- **YOUR OBJECTIVE**
Count up the lines of the data below that contain the string "await", then give only the total.

- **DATA FOR THIS EXERCISE**
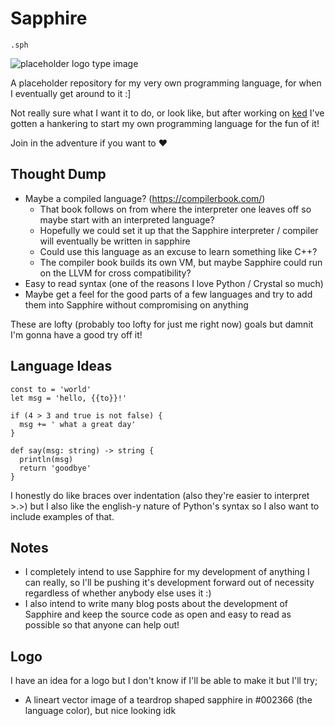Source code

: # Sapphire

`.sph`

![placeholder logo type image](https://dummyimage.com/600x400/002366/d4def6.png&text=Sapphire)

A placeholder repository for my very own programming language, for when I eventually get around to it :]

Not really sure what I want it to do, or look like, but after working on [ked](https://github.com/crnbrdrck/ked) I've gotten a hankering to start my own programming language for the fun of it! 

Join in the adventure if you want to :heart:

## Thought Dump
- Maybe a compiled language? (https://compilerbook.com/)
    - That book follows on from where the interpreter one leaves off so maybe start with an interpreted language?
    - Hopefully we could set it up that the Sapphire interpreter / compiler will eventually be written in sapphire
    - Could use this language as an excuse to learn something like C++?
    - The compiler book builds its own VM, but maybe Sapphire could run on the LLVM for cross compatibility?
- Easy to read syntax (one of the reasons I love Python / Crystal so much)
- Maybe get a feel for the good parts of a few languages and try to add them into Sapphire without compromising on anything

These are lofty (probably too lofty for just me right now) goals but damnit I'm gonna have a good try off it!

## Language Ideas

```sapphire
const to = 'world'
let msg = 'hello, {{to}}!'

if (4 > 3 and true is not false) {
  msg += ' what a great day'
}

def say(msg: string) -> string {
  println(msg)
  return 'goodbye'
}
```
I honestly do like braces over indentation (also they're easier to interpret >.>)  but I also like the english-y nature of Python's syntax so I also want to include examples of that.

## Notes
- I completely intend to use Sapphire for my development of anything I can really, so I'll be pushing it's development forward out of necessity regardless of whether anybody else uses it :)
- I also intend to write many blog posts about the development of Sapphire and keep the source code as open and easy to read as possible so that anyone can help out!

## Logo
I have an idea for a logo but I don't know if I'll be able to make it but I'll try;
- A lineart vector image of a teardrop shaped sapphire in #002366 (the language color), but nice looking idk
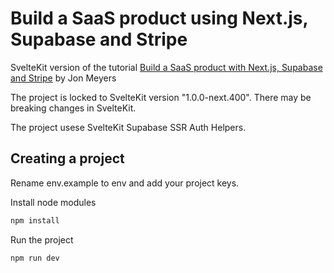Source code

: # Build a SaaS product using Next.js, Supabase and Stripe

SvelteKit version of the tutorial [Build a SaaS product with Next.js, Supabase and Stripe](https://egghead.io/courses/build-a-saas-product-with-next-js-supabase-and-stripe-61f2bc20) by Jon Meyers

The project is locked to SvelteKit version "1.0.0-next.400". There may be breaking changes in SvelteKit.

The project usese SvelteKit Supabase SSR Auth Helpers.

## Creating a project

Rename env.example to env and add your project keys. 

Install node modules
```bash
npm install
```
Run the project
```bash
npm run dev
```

...

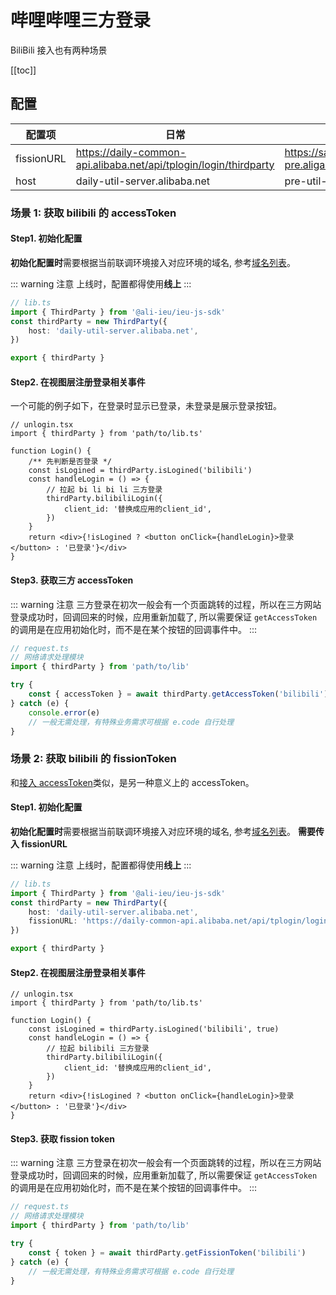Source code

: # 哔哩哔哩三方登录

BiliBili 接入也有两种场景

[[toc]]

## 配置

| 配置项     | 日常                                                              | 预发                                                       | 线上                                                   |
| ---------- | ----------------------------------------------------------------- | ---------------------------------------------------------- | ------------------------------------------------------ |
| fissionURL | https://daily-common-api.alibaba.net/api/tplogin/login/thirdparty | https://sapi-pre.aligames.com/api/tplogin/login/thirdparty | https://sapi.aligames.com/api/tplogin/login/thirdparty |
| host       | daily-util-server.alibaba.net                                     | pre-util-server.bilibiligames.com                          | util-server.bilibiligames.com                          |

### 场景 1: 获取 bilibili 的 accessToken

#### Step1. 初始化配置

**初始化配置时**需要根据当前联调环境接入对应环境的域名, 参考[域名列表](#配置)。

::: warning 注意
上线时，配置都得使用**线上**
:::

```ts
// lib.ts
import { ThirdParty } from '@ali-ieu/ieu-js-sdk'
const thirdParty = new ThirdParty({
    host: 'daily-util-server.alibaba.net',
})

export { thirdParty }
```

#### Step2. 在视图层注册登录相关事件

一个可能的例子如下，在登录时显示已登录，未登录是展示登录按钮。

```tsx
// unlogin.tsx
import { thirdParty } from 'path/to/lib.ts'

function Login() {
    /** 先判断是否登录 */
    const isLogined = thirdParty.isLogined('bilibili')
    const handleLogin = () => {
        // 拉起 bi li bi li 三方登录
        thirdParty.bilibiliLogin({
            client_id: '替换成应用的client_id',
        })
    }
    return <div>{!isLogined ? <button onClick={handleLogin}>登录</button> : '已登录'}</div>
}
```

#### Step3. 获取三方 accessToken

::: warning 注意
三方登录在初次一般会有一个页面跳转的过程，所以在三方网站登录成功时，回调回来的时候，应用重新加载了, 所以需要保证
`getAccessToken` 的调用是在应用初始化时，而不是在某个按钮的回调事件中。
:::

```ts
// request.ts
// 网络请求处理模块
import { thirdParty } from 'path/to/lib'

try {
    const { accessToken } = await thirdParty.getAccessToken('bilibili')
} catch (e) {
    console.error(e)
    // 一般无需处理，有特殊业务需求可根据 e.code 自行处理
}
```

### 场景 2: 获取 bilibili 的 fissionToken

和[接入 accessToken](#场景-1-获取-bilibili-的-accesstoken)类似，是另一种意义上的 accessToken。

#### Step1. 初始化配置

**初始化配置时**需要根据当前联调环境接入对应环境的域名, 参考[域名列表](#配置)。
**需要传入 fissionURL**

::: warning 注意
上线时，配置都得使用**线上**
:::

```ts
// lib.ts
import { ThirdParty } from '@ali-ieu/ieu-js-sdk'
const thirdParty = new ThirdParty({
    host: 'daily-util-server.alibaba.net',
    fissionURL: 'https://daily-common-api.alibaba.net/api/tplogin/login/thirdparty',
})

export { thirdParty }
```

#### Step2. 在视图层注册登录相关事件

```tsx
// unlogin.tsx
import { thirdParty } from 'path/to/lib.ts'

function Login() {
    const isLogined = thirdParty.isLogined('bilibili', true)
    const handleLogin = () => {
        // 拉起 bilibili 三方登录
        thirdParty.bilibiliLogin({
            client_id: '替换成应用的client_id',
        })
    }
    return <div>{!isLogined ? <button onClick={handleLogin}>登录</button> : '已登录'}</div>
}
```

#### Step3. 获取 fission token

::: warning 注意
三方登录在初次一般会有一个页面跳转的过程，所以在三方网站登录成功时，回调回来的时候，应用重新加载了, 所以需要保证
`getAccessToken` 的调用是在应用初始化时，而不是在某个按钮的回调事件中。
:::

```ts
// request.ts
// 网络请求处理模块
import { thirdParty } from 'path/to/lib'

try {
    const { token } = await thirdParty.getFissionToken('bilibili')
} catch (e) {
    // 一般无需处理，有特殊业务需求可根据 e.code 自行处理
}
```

- **TASK OUTPUT**
2